** Source data follows **

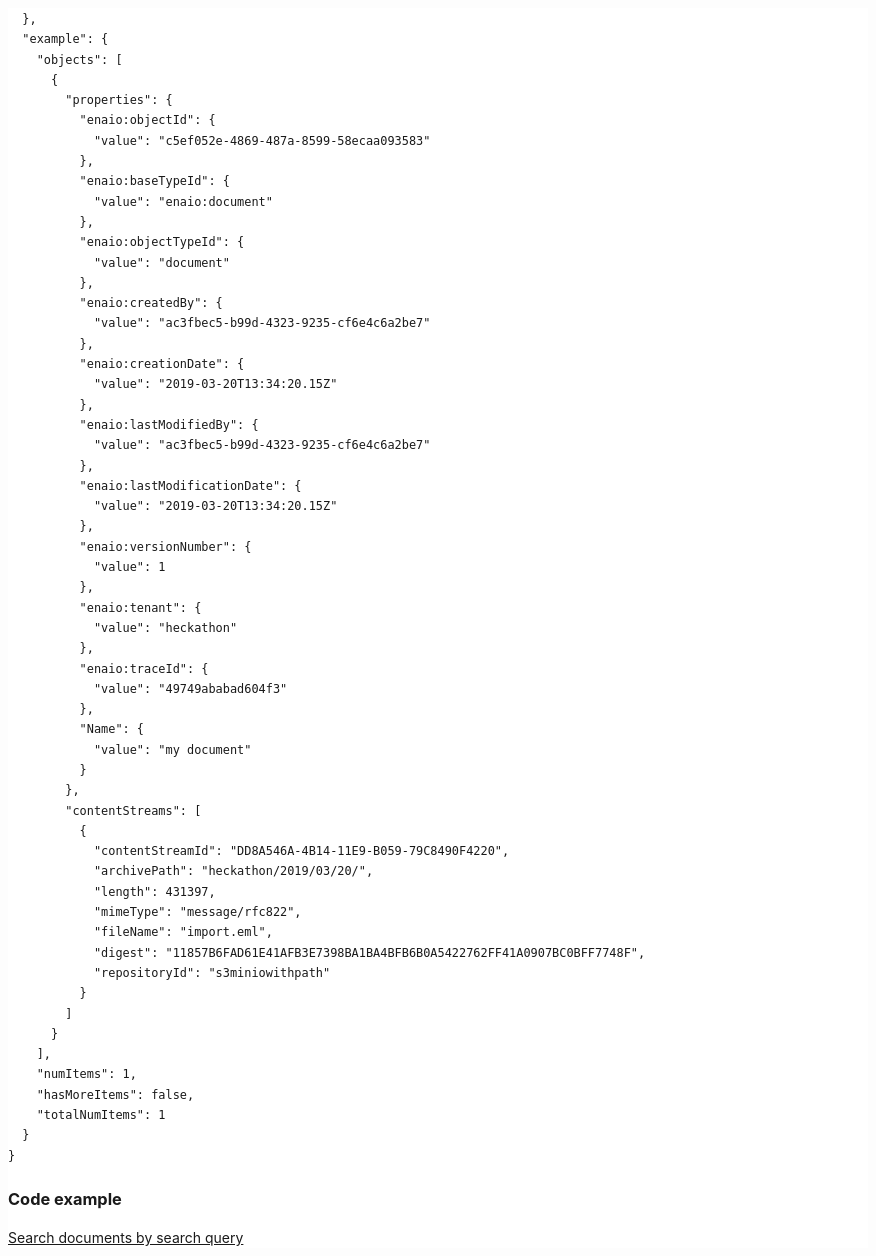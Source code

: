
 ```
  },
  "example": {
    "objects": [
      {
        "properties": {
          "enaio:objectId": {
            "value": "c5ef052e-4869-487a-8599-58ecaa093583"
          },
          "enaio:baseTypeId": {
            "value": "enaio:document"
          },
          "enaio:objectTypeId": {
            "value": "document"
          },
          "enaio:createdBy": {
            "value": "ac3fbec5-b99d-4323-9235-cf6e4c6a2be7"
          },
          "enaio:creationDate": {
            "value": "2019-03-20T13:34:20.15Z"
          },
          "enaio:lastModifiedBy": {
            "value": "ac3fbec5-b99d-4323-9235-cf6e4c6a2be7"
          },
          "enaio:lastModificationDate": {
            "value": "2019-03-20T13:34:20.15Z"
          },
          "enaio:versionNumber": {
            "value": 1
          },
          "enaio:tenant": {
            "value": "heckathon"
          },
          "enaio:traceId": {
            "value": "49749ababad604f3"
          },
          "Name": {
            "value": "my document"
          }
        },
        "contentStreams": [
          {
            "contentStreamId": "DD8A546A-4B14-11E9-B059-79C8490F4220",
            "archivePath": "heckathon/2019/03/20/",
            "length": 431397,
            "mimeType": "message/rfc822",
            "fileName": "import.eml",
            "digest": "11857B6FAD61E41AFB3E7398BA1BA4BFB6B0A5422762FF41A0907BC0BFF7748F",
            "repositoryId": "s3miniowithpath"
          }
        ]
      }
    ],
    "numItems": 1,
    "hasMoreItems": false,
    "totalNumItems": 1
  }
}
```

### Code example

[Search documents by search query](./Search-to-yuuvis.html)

** End of Source data **

» What you should do
The answer must be every line of the data that contains the word "value".

» Solution to this exercise
            "value": "c5ef052e-4869-487a-8599-58ecaa093583"
            "value": "enaio:document"
            "value": "document"
            "value": "ac3fbec5-b99d-4323-9235-cf6e4c6a2be7"
            "value": "2019-03-20T13:34:20.15Z"
            "value": "ac3fbec5-b99d-4323-9235-cf6e4c6a2be7"
            "value": "2019-03-20T13:34:20.15Z"
            "value": 1
            "value": "heckathon"
            "value": "49749ababad604f3"
            "value": "my document"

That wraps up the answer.